§ Task goal: When scanning the data, count every line with "applicants" in it, and report only the resulting number.

§ Record set:
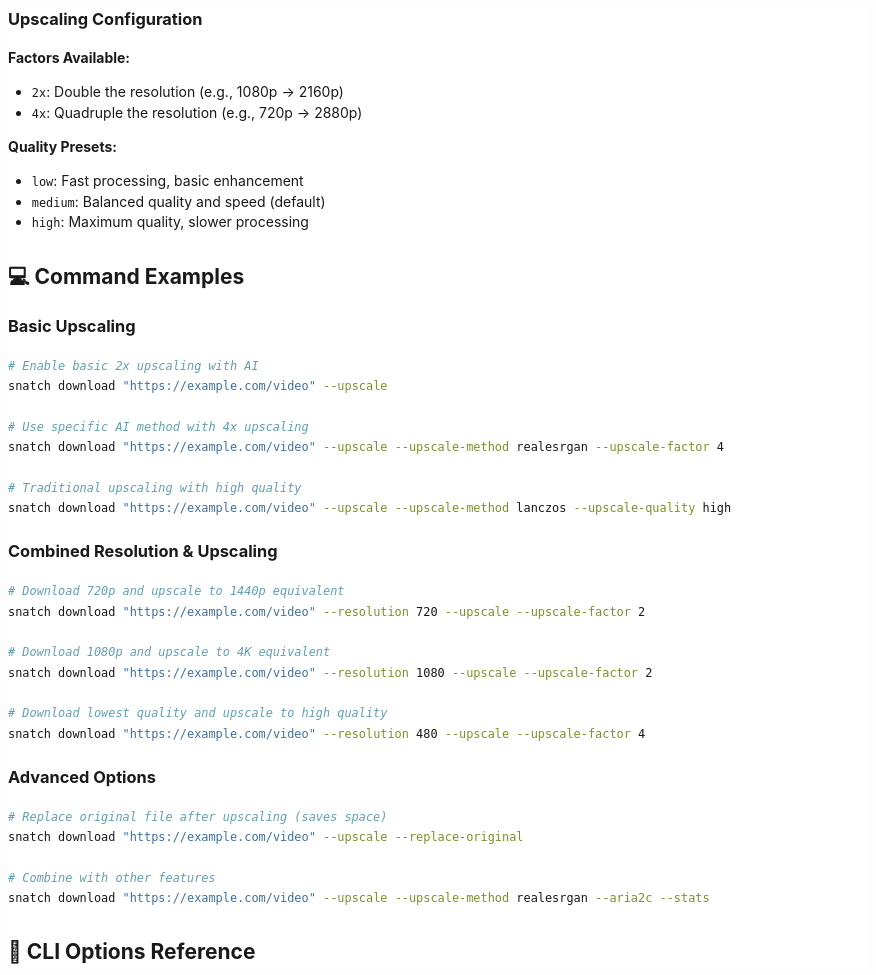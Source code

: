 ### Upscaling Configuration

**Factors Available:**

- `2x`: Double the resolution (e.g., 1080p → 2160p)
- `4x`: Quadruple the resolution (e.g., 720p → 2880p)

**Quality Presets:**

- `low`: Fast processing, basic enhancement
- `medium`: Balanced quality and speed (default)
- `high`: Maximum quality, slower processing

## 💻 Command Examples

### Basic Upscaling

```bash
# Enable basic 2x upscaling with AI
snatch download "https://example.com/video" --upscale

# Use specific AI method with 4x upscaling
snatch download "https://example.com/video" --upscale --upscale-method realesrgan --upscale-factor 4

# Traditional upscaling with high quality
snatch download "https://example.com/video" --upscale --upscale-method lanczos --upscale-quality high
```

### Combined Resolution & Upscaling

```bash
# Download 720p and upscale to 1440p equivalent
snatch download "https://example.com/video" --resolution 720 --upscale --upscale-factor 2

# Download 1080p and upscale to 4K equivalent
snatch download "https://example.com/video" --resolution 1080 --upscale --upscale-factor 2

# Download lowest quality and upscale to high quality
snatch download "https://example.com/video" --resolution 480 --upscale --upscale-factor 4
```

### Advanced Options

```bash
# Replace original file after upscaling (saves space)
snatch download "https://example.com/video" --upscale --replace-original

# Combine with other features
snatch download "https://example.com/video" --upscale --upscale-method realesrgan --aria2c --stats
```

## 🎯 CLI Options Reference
...
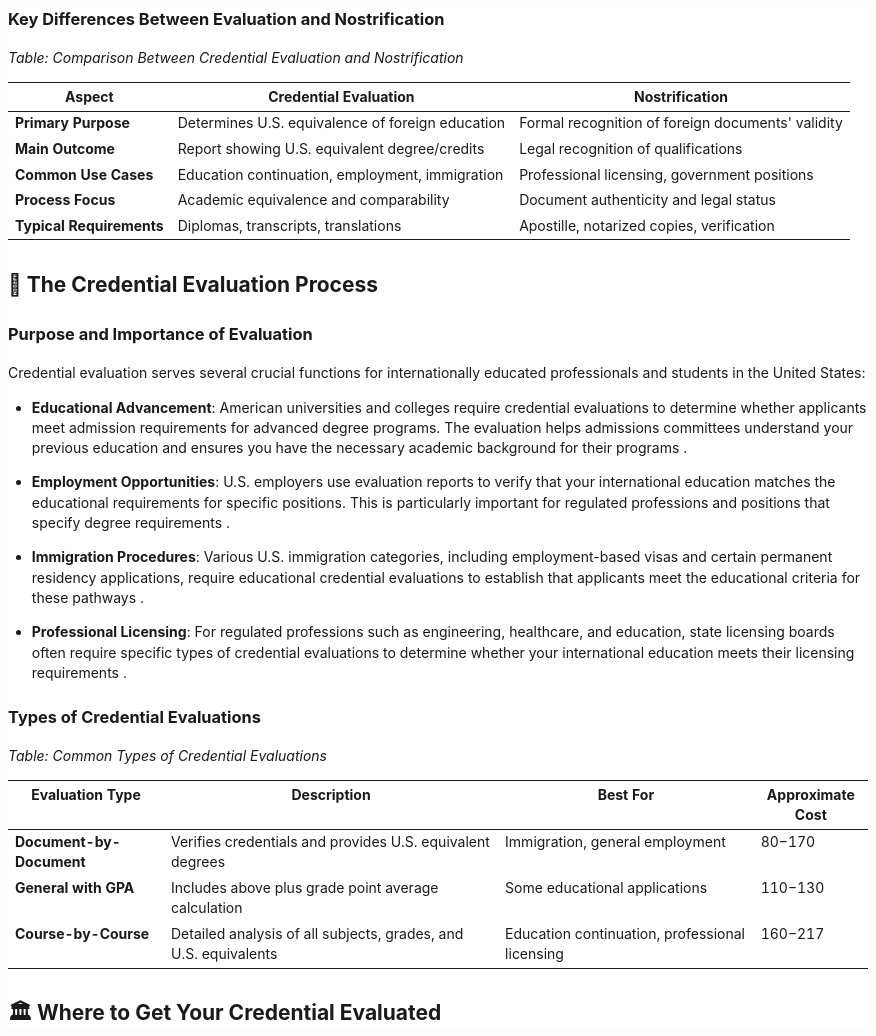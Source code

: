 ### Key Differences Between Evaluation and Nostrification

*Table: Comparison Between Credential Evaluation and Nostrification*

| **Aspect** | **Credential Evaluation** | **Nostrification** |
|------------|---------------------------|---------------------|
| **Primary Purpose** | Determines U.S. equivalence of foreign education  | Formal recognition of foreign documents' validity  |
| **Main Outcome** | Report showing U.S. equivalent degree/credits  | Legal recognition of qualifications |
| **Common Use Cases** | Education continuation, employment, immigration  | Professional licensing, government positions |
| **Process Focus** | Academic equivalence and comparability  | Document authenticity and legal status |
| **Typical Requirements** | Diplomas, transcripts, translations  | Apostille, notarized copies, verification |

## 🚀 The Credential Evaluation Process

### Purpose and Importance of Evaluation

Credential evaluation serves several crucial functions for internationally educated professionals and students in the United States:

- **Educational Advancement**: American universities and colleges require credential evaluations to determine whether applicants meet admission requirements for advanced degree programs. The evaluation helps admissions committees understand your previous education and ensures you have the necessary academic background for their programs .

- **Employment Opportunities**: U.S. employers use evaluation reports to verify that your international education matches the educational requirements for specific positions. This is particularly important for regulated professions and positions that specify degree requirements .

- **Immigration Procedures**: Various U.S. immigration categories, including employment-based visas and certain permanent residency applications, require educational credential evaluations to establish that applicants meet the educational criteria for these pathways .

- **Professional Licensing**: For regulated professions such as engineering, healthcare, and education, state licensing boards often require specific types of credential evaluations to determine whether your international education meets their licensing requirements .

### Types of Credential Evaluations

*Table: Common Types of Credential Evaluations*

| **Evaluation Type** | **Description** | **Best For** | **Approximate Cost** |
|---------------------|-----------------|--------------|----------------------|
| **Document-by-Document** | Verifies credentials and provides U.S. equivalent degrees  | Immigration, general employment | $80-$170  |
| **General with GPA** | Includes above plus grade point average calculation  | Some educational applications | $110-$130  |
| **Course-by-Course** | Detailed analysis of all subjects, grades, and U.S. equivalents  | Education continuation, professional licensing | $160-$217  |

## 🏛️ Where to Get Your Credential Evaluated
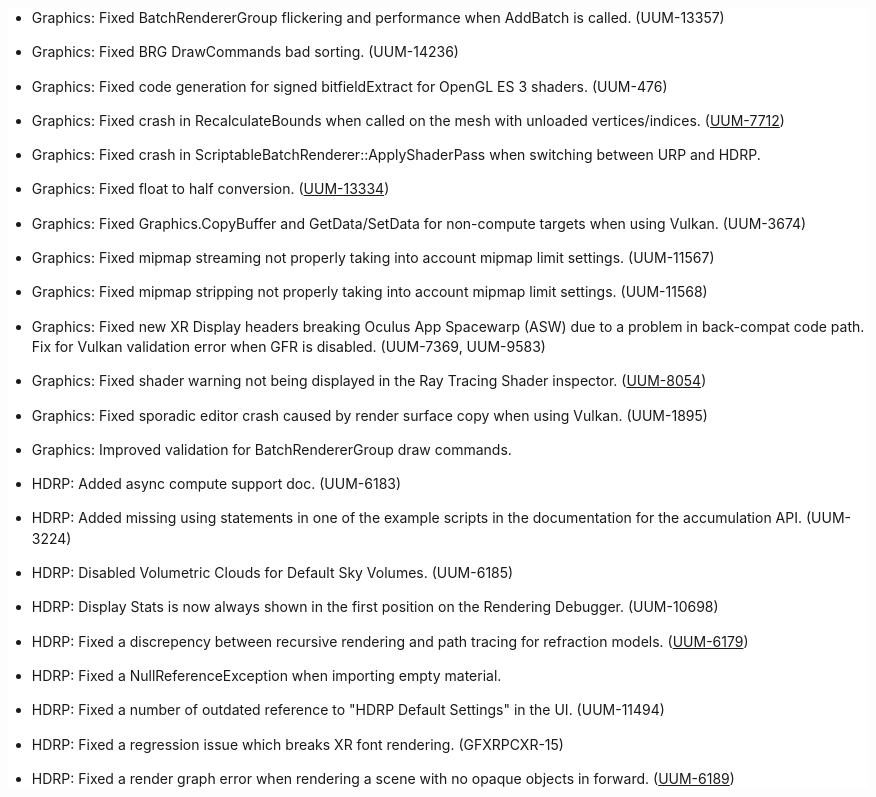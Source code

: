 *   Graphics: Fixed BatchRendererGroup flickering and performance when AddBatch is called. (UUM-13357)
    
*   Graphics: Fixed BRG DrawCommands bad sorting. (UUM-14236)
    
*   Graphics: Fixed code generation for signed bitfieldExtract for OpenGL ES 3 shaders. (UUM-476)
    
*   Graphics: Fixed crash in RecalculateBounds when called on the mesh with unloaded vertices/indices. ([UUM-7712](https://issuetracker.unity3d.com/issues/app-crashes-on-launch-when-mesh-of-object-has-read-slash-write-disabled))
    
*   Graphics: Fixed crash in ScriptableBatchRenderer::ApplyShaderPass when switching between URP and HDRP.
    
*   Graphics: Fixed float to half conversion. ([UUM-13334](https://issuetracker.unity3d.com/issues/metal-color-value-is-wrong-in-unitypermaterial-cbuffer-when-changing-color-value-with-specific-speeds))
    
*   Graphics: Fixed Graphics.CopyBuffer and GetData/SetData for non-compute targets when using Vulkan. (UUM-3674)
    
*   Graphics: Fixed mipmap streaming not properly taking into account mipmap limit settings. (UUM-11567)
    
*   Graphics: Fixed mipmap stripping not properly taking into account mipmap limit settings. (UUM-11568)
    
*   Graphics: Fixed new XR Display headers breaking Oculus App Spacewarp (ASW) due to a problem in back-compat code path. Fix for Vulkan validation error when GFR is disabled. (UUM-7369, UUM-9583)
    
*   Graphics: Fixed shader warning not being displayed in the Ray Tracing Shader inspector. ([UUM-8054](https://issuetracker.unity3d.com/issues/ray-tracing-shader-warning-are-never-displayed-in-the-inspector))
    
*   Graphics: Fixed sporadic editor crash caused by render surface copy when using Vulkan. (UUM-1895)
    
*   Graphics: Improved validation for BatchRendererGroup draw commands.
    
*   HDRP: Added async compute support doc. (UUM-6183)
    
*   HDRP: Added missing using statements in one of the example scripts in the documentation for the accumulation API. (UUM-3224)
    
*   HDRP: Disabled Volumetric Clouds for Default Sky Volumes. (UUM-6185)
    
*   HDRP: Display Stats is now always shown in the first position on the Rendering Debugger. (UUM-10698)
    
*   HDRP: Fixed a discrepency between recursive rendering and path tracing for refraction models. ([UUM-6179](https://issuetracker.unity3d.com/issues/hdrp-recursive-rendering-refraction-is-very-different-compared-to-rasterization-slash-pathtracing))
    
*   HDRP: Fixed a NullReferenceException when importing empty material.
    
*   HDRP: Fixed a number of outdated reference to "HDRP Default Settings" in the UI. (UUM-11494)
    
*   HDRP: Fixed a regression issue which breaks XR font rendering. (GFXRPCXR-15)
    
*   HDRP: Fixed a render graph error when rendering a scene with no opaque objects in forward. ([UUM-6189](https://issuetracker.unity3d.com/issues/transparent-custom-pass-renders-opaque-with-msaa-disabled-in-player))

§ Output for this task: 2